Supplied material
>>>>>
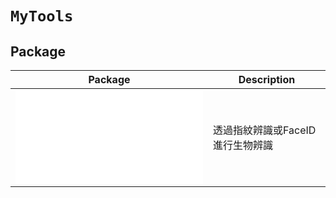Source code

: # ``MyTools``
## Package
|Package|Description|
|---|---|
|![MyAuthenticator](./MyAuthenticator/MyAuthenticator.md)|透過指紋辨識或FaceID進行生物辨識|
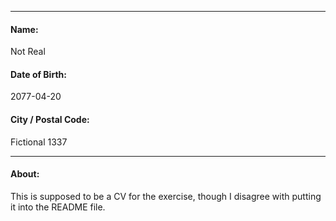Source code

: ----  
#### Name:
Not Real  
#### Date of Birth:
2077-04-20  
#### City / Postal Code: 
Fictional 1337

----  

#### About:
This is supposed to be a CV for the exercise, though I disagree with putting it into the README file.
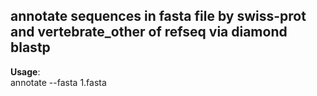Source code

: annotate sequences in fasta file by swiss-prot and vertebrate_other of refseq via diamond blastp
-----------------------------
**Usage**:  
annotate --fasta 1.fasta  
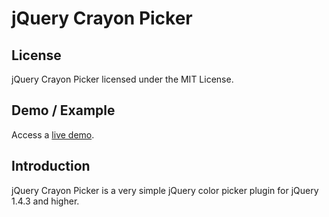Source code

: # jQuery Crayon Picker

## License

jQuery Crayon Picker licensed under the MIT License.

## Demo / Example

Access a [live demo](http://www.vmichnowicz.com/examples/crayonpicker/index.html).

## Introduction

jQuery Crayon Picker is a very simple jQuery color picker plugin for jQuery 1.4.3 and higher.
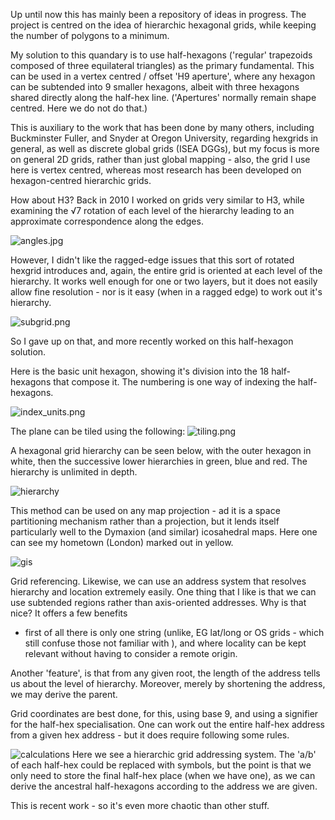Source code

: 
Up until now this has mainly been a repository of ideas in progress.
The project is centred on the idea of hierarchic hexagonal grids, while keeping the number of polygons to a minimum.

My solution to this quandary is to use half-hexagons ('regular' trapezoids composed of three equilateral triangles) as
the primary fundamental.  This can be used in a vertex centred / offset 'H9 aperture', where any hexagon can be subtended into 
9 smaller hexagons, albeit with three hexagons shared directly along the half-hex line. 
('Apertures' normally remain shape centred. Here we do not do that.)

This is auxiliary to the work that has been done by many others, including Buckminster Fuller, and Snyder at Oregon University,
regarding hexgrids in general, as well as discrete global grids (ISEA DGGs), but my focus is more on general 2D grids, 
rather than just global mapping - also, the grid I use here is vertex centred,
whereas most research has been developed on hexagon-centred hierarchic grids.

How about H3?  Back in 2010 I worked on grids very similar to H3, while examining the √7 rotation of each 
level of the hierarchy leading to an approximate correspondence along the edges.

![angles.jpg](assets/docs/angles.png)

However, I didn't like the ragged-edge issues that this sort of rotated hexgrid introduces and, again, 
the entire grid is oriented at each level of the hierarchy. It works well enough for one or two layers, but it does 
not easily allow fine resolution - nor is it easy (when in a ragged edge) to work out it's hierarchy.

![subgrid.png](assets/docs/subgrid.png)

So I gave up on that, and more recently worked on this half-hexagon solution.


Here is the basic unit hexagon, showing it's division into the 18 half-hexagons that compose it.  The numbering is one
way of indexing the half-hexagons.

![index_units.png](assets/docs/index_units.png)

The plane can be tiled using the following:
![tiling.png](assets/docs/tiling.png)


A hexagonal grid hierarchy can be seen below, with the outer hexagon in white, 
then the successive lower hierarchies in green, blue and red. The hierarchy is unlimited in depth.

![hierarchy](assets/docs/hierarchy.jpg)

This method can be used on any map projection - ad it is a space partitioning mechanism rather than a projection, but
it lends itself particularly well to the Dymaxion (and similar) icosahedral maps. Here one can see my hometown (London)
marked out in yellow.

![gis](assets/docs/gis.jpg)

Grid referencing.
Likewise, we can use an address system that resolves hierarchy and location extremely easily. One thing that I like is
that we can use subtended regions rather than axis-oriented addresses. Why is that nice?  It offers a few benefits
- first of all there is only one string (unlike, EG lat/long or OS grids - which still confuse those not familiar with 
), and where locality can be kept relevant without having to consider a remote origin.

Another 'feature', is that from any given root, the length of the address tells us about the level of hierarchy. 
Moreover, merely by shortening the address, we may derive the parent.

Grid coordinates are best done, for this, using base 9, and using a signifier for the half-hex specialisation.
One can work out the entire half-hex address from a given hex address - but it does require following some rules.

![calculations](assets/docs/hierarchic.png)
Here we see a hierarchic grid addressing system.  The 'a/b' of each half-hex could be replaced with
symbols, but the point is that we only need to store the final half-hex place (when we have one), as 
we can derive the ancestral half-hexagons according to the address we are given.

This is recent work - so it's even more chaotic than other stuff.


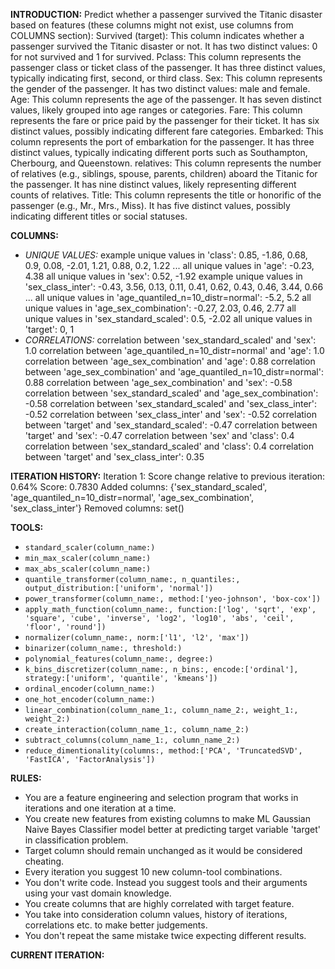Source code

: **INTRODUCTION:**
Predict whether a passenger survived the Titanic disaster based on features (these columns might not exist, use columns from COLUMNS section):
Survived (target): This column indicates whether a passenger survived the Titanic disaster or not. It has two distinct values: 0 for not survived and 1 for survived.
Pclass: This column represents the passenger class or ticket class of the passenger. It has three distinct values, typically indicating first, second, or third class.
Sex: This column represents the gender of the passenger. It has two distinct values: male and female.
Age: This column represents the age of the passenger. It has seven distinct values, likely grouped into age ranges or categories.
Fare: This column represents the fare or price paid by the passenger for their ticket. It has six distinct values, possibly indicating different fare categories.
Embarked: This column represents the port of embarkation for the passenger. It has three distinct values, typically indicating different ports such as Southampton, Cherbourg, and Queenstown.
relatives: This column represents the number of relatives (e.g., siblings, spouse, parents, children) aboard the Titanic for the passenger. It has nine distinct values, likely representing different counts of relatives.
Title: This column represents the title or honorific of the passenger (e.g., Mr., Mrs., Miss). It has five distinct values, possibly indicating different titles or social statuses.

**COLUMNS:**
- *UNIQUE VALUES:*
example unique values in 'class': 0.85, -1.86, 0.68, 0.9, 0.08, -2.01, 1.21, 0.88, 0.2, 1.22 ...
all unique values in 'age': -0.23, 4.38
all unique values in 'sex': 0.52, -1.92
example unique values in 'sex_class_inter': -0.43, 3.56, 0.13, 0.11, 0.41, 0.62, 0.43, 0.46, 3.44, 0.66 ...
all unique values in 'age_quantiled_n=10_distr=normal': -5.2, 5.2
all unique values in 'age_sex_combination': -0.27, 2.03, 0.46, 2.77
all unique values in 'sex_standard_scaled': 0.5, -2.02
all unique values in 'target': 0, 1
- *CORRELATIONS:*
correlation between 'sex_standard_scaled' and 'sex': 1.0
correlation between 'age_quantiled_n=10_distr=normal' and 'age': 1.0
correlation between 'age_sex_combination' and 'age': 0.88
correlation between 'age_sex_combination' and 'age_quantiled_n=10_distr=normal': 0.88
correlation between 'age_sex_combination' and 'sex': -0.58
correlation between 'sex_standard_scaled' and 'age_sex_combination': -0.58
correlation between 'sex_standard_scaled' and 'sex_class_inter': -0.52
correlation between 'sex_class_inter' and 'sex': -0.52
correlation between 'target' and 'sex_standard_scaled': -0.47
correlation between 'target' and 'sex': -0.47
correlation between 'sex' and 'class': 0.4
correlation between 'sex_standard_scaled' and 'class': 0.4
correlation between 'target' and 'sex_class_inter': 0.35

**ITERATION HISTORY:**
Iteration 1:
Score change relative to previous iteration: 0.64%
Score: 0.7830
Added columns: {'sex_standard_scaled', 'age_quantiled_n=10_distr=normal', 'age_sex_combination', 'sex_class_inter'}
Removed columns: set()

**TOOLS:**
- `standard_scaler(column_name:)`
- `min_max_scaler(column_name:)`
- `max_abs_scaler(column_name:)`
- `quantile_transformer(column_name:, n_quantiles:, output_distribution:['uniform', 'normal'])`
- `power_transformer(column_name:, method:['yeo-johnson', 'box-cox'])`
- `apply_math_function(column_name:, function:['log', 'sqrt', 'exp', 'square', 'cube', 'inverse', 'log2', 'log10', 'abs', 'ceil', 'floor', 'round'])`
- `normalizer(column_name:, norm:['l1', 'l2', 'max'])`
- `binarizer(column_name:, threshold:)`
- `polynomial_features(column_name:, degree:)`
- `k_bins_discretizer(column_name:, n_bins:, encode:['ordinal'], strategy:['uniform', 'quantile', 'kmeans'])`
- `ordinal_encoder(column_name:)`
- `one_hot_encoder(column_name:)`
- `linear_combination(column_name_1:, column_name_2:, weight_1:, weight_2:)`
- `create_interaction(column_name_1:, column_name_2:)`
- `subtract_columns(column_name_1:, column_name_2:)`
- `reduce_dimentionality(columns:, method:['PCA', 'TruncatedSVD', 'FastICA', 'FactorAnalysis'])`

**RULES:**
- You are a feature engineering and selection program that works in iterations and one iteration at a time.
- You create new features from existing columns to make ML Gaussian Naive Bayes Classifier model better at predicting target variable 'target' in classification problem.
- Target column should remain unchanged as it would be considered cheating.
- Every iteration you suggest 10 new column-tool combinations.
- You don't write code. Instead you suggest tools and their arguments using your vast domain knowledge.
- You create columns that are highly correlated with target feature.
- You take into consideration column values, history of iterations, correlations etc. to make better judgements.
- You don't repeat the same mistake twice expecting different results.

**CURRENT ITERATION:**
<<<<<
Exercise description
Everything from the line containing "then the successive" through the line containing "Here we see" in the material above should be retyped exactly, both ends included, and nothing more.

Solution for this exercise
then the successive lower hierarchies in green, blue and red. The hierarchy is unlimited in depth.

![hierarchy](assets/docs/hierarchy.jpg)

This method can be used on any map projection - ad it is a space partitioning mechanism rather than a projection, but
it lends itself particularly well to the Dymaxion (and similar) icosahedral maps. Here one can see my hometown (London)
marked out in yellow.

![gis](assets/docs/gis.jpg)

Grid referencing.
Likewise, we can use an address system that resolves hierarchy and location extremely easily. One thing that I like is
that we can use subtended regions rather than axis-oriented addresses. Why is that nice?  It offers a few benefits
- first of all there is only one string (unlike, EG lat/long or OS grids - which still confuse those not familiar with 
), and where locality can be kept relevant without having to consider a remote origin.

Another 'feature', is that from any given root, the length of the address tells us about the level of hierarchy. 
Moreover, merely by shortening the address, we may derive the parent.

Grid coordinates are best done, for this, using base 9, and using a signifier for the half-hex specialisation.
One can work out the entire half-hex address from a given hex address - but it does require following some rules.

![calculations](assets/docs/hierarchic.png)
Here we see a hierarchic grid addressing system.  The 'a/b' of each half-hex could be replaced with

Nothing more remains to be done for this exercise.